◆ Task objective:
In the material below, the lines between the one holding "and on a joint-by-joint" and the one holding "All three of", inclusive, are to be set down word for word. Pictures stay out.

>>>>

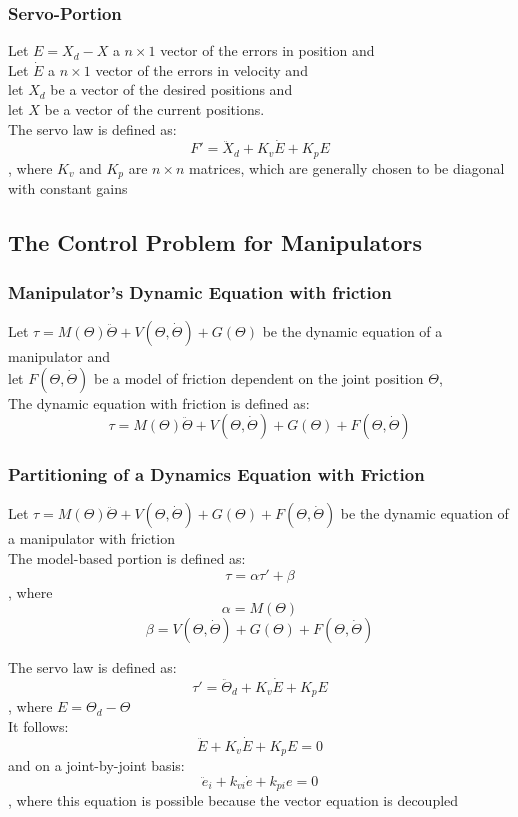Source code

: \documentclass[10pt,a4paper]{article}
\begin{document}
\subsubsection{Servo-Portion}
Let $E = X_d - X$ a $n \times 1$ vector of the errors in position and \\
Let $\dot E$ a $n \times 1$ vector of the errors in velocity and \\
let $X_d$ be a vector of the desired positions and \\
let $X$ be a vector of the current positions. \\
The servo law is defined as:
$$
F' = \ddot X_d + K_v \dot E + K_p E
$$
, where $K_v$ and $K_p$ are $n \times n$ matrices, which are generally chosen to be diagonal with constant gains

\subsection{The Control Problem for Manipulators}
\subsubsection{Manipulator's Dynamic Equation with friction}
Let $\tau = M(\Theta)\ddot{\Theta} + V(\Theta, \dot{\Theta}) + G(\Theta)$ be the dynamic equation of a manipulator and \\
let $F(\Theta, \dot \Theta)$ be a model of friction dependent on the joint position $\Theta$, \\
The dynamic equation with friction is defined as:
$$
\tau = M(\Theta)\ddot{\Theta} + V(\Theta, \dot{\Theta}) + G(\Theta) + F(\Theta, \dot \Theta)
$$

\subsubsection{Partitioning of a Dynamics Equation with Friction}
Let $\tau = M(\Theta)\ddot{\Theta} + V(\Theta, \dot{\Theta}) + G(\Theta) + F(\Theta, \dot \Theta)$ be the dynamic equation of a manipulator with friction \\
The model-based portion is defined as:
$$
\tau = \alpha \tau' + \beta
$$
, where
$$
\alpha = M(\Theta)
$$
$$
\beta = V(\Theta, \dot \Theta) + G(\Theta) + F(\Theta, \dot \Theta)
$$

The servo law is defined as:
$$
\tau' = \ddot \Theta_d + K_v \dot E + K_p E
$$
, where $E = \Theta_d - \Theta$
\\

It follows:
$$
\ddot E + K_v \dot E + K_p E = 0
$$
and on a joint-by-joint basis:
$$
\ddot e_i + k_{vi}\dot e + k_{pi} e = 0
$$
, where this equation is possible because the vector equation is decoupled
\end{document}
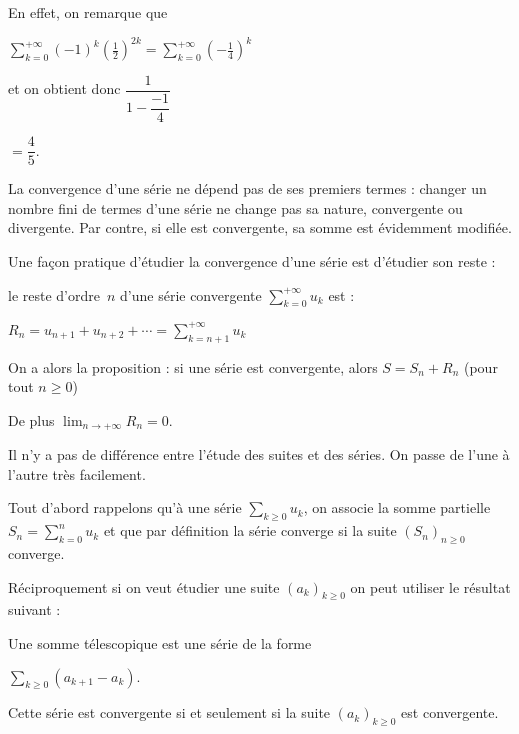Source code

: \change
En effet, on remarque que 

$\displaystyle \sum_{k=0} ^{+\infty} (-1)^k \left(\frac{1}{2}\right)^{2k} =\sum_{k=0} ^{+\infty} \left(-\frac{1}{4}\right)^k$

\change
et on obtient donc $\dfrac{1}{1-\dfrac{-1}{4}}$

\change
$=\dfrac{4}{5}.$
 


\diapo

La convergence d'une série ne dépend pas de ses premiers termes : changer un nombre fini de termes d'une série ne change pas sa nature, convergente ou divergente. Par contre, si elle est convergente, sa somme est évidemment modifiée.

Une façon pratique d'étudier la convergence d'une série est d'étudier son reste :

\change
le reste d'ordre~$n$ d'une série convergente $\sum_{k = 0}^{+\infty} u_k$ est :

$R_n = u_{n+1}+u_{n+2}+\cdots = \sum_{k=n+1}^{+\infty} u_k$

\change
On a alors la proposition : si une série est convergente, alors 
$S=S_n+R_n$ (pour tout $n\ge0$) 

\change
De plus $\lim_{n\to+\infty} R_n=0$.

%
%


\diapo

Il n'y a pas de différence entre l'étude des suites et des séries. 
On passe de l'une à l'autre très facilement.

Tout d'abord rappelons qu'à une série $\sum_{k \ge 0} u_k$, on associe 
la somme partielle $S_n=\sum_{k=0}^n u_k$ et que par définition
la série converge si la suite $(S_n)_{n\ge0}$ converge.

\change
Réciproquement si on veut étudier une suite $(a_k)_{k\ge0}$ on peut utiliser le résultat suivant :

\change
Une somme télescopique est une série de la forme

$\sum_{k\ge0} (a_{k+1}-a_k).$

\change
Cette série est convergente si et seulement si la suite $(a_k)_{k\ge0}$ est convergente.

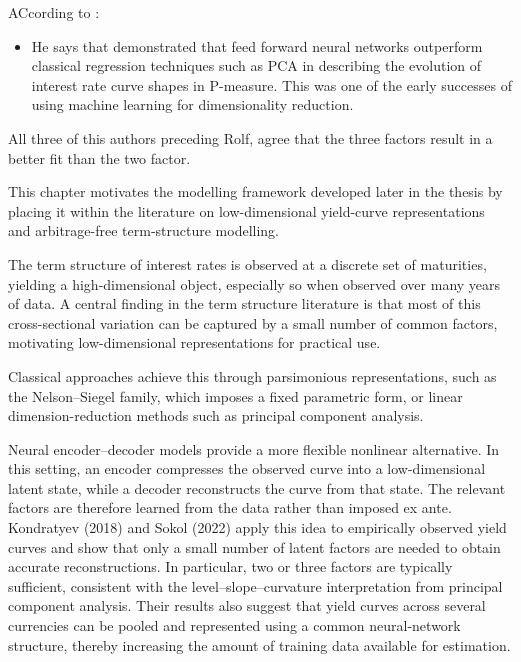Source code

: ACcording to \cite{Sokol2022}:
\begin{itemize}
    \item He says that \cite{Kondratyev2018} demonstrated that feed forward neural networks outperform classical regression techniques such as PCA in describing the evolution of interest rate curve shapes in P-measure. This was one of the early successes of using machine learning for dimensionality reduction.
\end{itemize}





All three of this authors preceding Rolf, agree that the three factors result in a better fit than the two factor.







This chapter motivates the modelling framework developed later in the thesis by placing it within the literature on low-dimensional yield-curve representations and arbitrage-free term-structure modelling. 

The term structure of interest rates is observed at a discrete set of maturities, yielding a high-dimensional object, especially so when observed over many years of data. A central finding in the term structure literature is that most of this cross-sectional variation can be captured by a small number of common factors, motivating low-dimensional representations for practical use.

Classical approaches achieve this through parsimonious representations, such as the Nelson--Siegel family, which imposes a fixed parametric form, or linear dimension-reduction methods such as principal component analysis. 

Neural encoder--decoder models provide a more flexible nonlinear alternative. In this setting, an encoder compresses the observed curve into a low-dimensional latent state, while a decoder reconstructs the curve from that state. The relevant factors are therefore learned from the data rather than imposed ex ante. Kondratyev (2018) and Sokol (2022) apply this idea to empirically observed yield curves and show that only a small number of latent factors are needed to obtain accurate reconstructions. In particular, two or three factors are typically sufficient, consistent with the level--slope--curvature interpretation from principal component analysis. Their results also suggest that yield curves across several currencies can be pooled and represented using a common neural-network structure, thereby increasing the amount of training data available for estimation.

<<<<

◆ Exercise answer:
and on a joint-by-joint basis:
$$
\ddot e_i + k_{vi}\dot e + k_{pi} e = 0
$$
, where this equation is possible because the vector equation is decoupled
\end{document}
Source code

: \change
En effet, on remarque que 

$\displaystyle \sum_{k=0} ^{+\infty} (-1)^k \left(\frac{1}{2}\right)^{2k} =\sum_{k=0} ^{+\infty} \left(-\frac{1}{4}\right)^k$

\change
et on obtient donc $\dfrac{1}{1-\dfrac{-1}{4}}$

\change
$=\dfrac{4}{5}.$
 


\diapo

La convergence d'une série ne dépend pas de ses premiers termes : changer un nombre fini de termes d'une série ne change pas sa nature, convergente ou divergente. Par contre, si elle est convergente, sa somme est évidemment modifiée.

Une façon pratique d'étudier la convergence d'une série est d'étudier son reste :

\change
le reste d'ordre~$n$ d'une série convergente $\sum_{k = 0}^{+\infty} u_k$ est :

$R_n = u_{n+1}+u_{n+2}+\cdots = \sum_{k=n+1}^{+\infty} u_k$

\change
On a alors la proposition : si une série est convergente, alors 
$S=S_n+R_n$ (pour tout $n\ge0$) 

\change
De plus $\lim_{n\to+\infty} R_n=0$.

%
%


\diapo

Il n'y a pas de différence entre l'étude des suites et des séries. 
On passe de l'une à l'autre très facilement.

Tout d'abord rappelons qu'à une série $\sum_{k \ge 0} u_k$, on associe 
la somme partielle $S_n=\sum_{k=0}^n u_k$ et que par définition
la série converge si la suite $(S_n)_{n\ge0}$ converge.

\change
Réciproquement si on veut étudier une suite $(a_k)_{k\ge0}$ on peut utiliser le résultat suivant :

\change
Une somme télescopique est une série de la forme

$\sum_{k\ge0} (a_{k+1}-a_k).$

\change
Cette série est convergente si et seulement si la suite $(a_k)_{k\ge0}$ est convergente.

Source code

: ACcording to \cite{Sokol2022}:
\begin{itemize}
    \item He says that \cite{Kondratyev2018} demonstrated that feed forward neural networks outperform classical regression techniques such as PCA in describing the evolution of interest rate curve shapes in P-measure. This was one of the early successes of using machine learning for dimensionality reduction.
\end{itemize}





All three of this authors preceding Rolf, agree that the three factors result in a better fit than the two factor.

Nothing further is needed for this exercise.